**DATA:**
'''
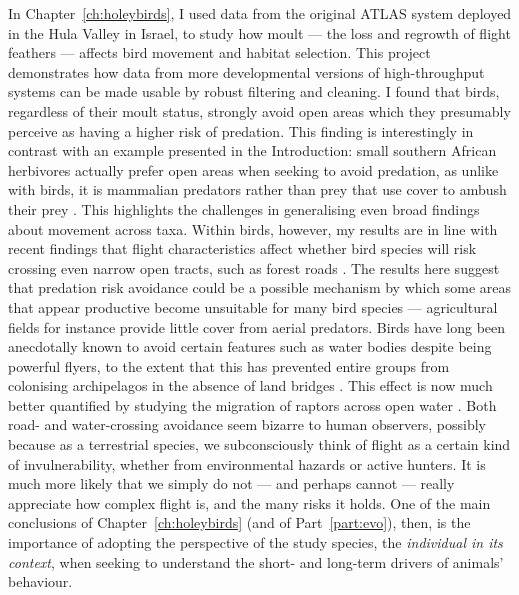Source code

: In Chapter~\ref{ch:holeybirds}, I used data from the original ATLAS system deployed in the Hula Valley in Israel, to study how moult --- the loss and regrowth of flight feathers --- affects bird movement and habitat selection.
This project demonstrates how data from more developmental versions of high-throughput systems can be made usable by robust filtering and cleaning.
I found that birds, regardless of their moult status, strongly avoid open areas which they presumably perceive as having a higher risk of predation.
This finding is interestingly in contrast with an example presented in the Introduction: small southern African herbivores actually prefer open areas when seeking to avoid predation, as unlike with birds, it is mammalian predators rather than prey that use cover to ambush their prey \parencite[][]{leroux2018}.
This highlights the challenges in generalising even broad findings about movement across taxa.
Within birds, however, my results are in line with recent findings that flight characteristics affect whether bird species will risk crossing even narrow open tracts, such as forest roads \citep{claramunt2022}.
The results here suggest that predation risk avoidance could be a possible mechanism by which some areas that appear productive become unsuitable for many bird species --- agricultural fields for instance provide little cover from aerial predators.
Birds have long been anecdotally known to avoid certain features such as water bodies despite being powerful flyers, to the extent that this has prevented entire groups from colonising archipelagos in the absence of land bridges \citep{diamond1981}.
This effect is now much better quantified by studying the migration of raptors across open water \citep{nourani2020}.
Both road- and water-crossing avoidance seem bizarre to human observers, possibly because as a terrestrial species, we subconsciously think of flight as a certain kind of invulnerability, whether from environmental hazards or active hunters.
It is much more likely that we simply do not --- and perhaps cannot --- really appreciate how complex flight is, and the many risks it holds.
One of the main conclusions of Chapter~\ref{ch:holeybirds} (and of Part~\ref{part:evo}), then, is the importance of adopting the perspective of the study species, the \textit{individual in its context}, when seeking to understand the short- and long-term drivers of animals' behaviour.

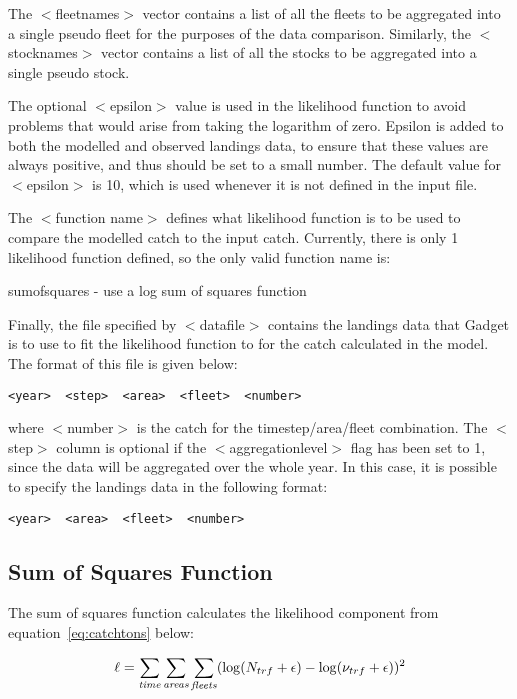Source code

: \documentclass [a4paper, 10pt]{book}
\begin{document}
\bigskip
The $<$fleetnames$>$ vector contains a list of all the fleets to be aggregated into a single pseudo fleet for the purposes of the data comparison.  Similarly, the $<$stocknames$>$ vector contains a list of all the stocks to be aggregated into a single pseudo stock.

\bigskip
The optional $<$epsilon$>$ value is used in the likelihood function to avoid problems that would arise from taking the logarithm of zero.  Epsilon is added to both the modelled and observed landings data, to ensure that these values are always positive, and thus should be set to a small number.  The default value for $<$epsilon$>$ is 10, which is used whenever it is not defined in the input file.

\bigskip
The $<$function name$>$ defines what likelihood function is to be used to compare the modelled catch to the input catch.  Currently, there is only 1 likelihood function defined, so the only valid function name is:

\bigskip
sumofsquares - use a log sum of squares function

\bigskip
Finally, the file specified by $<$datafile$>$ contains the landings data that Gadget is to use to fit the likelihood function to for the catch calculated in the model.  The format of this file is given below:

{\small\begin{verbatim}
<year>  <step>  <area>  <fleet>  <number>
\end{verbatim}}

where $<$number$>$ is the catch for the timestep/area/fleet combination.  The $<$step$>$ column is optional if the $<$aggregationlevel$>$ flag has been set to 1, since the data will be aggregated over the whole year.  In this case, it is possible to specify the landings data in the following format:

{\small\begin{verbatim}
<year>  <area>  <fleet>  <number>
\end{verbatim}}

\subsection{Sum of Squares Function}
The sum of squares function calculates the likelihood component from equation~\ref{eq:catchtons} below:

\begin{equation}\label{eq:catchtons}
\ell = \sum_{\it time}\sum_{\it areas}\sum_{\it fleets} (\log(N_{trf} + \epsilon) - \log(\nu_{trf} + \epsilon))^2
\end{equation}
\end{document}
'''
Give the data again exactly. Keep the images out.

Source code

: In Chapter~\ref{ch:holeybirds}, I used data from the original ATLAS system deployed in the Hula Valley in Israel, to study how moult --- the loss and regrowth of flight feathers --- affects bird movement and habitat selection.
This project demonstrates how data from more developmental versions of high-throughput systems can be made usable by robust filtering and cleaning.
I found that birds, regardless of their moult status, strongly avoid open areas which they presumably perceive as having a higher risk of predation.
This finding is interestingly in contrast with an example presented in the Introduction: small southern African herbivores actually prefer open areas when seeking to avoid predation, as unlike with birds, it is mammalian predators rather than prey that use cover to ambush their prey \parencite[][]{leroux2018}.
This highlights the challenges in generalising even broad findings about movement across taxa.
Within birds, however, my results are in line with recent findings that flight characteristics affect whether bird species will risk crossing even narrow open tracts, such as forest roads \citep{claramunt2022}.
The results here suggest that predation risk avoidance could be a possible mechanism by which some areas that appear productive become unsuitable for many bird species --- agricultural fields for instance provide little cover from aerial predators.
Birds have long been anecdotally known to avoid certain features such as water bodies despite being powerful flyers, to the extent that this has prevented entire groups from colonising archipelagos in the absence of land bridges \citep{diamond1981}.
This effect is now much better quantified by studying the migration of raptors across open water \citep{nourani2020}.
Both road- and water-crossing avoidance seem bizarre to human observers, possibly because as a terrestrial species, we subconsciously think of flight as a certain kind of invulnerability, whether from environmental hazards or active hunters.
It is much more likely that we simply do not --- and perhaps cannot --- really appreciate how complex flight is, and the many risks it holds.
One of the main conclusions of Chapter~\ref{ch:holeybirds} (and of Part~\ref{part:evo}), then, is the importance of adopting the perspective of the study species, the \textit{individual in its context}, when seeking to understand the short- and long-term drivers of animals' behaviour.

Source code

: \documentclass [a4paper, 10pt]{book}
\begin{document}
\bigskip
The $<$fleetnames$>$ vector contains a list of all the fleets to be aggregated into a single pseudo fleet for the purposes of the data comparison.  Similarly, the $<$stocknames$>$ vector contains a list of all the stocks to be aggregated into a single pseudo stock.

\bigskip
The optional $<$epsilon$>$ value is used in the likelihood function to avoid problems that would arise from taking the logarithm of zero.  Epsilon is added to both the modelled and observed landings data, to ensure that these values are always positive, and thus should be set to a small number.  The default value for $<$epsilon$>$ is 10, which is used whenever it is not defined in the input file.

\bigskip
The $<$function name$>$ defines what likelihood function is to be used to compare the modelled catch to the input catch.  Currently, there is only 1 likelihood function defined, so the only valid function name is:

\bigskip
sumofsquares - use a log sum of squares function

\bigskip
Finally, the file specified by $<$datafile$>$ contains the landings data that Gadget is to use to fit the likelihood function to for the catch calculated in the model.  The format of this file is given below:

{\small\begin{verbatim}
<year>  <step>  <area>  <fleet>  <number>
\end{verbatim}}

where $<$number$>$ is the catch for the timestep/area/fleet combination.  The $<$step$>$ column is optional if the $<$aggregationlevel$>$ flag has been set to 1, since the data will be aggregated over the whole year.  In this case, it is possible to specify the landings data in the following format:

{\small\begin{verbatim}
<year>  <area>  <fleet>  <number>
\end{verbatim}}

\subsection{Sum of Squares Function}
The sum of squares function calculates the likelihood component from equation~\ref{eq:catchtons} below:

\begin{equation}\label{eq:catchtons}
\ell = \sum_{\it time}\sum_{\it areas}\sum_{\it fleets} (\log(N_{trf} + \epsilon) - \log(\nu_{trf} + \epsilon))^2
\end{equation}
\end{document}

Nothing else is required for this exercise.